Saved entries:
————
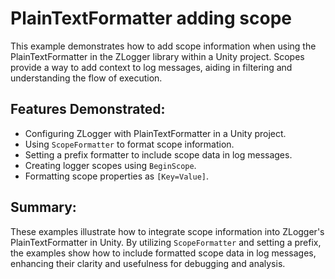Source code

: # PlainTextFormatter adding scope

This example demonstrates how to add scope information when using the PlainTextFormatter in the ZLogger library within a Unity project. Scopes provide a way to add context to log messages, aiding in filtering and understanding the flow of execution.

## Features Demonstrated:

* Configuring ZLogger with PlainTextFormatter in a Unity project.
* Using `ScopeFormatter` to format scope information. 
* Setting a prefix formatter to include scope data in log messages.
* Creating logger scopes using `BeginScope`. 
* Formatting scope properties as `[Key=Value]`. 

## Summary:

These examples illustrate how to integrate scope information into ZLogger's PlainTextFormatter in Unity. By utilizing `ScopeFormatter` and setting a prefix, the examples show how to include formatted scope data in log messages, enhancing their clarity and usefulness for debugging and analysis.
————
_TRY IT:_
Copy the data in full. No pictures belong in the copy.

_SOLUTION FOR THIS EXERCISE:_
Source code

: # PlainTextFormatter adding scope

This example demonstrates how to add scope information when using the PlainTextFormatter in the ZLogger library within a Unity project. Scopes provide a way to add context to log messages, aiding in filtering and understanding the flow of execution.

## Features Demonstrated:

* Configuring ZLogger with PlainTextFormatter in a Unity project.
* Using `ScopeFormatter` to format scope information. 
* Setting a prefix formatter to include scope data in log messages.
* Creating logger scopes using `BeginScope`. 
* Formatting scope properties as `[Key=Value]`. 

## Summary:

These examples illustrate how to integrate scope information into ZLogger's PlainTextFormatter in Unity. By utilizing `ScopeFormatter` and setting a prefix, the examples show how to include formatted scope data in log messages, enhancing their clarity and usefulness for debugging and analysis.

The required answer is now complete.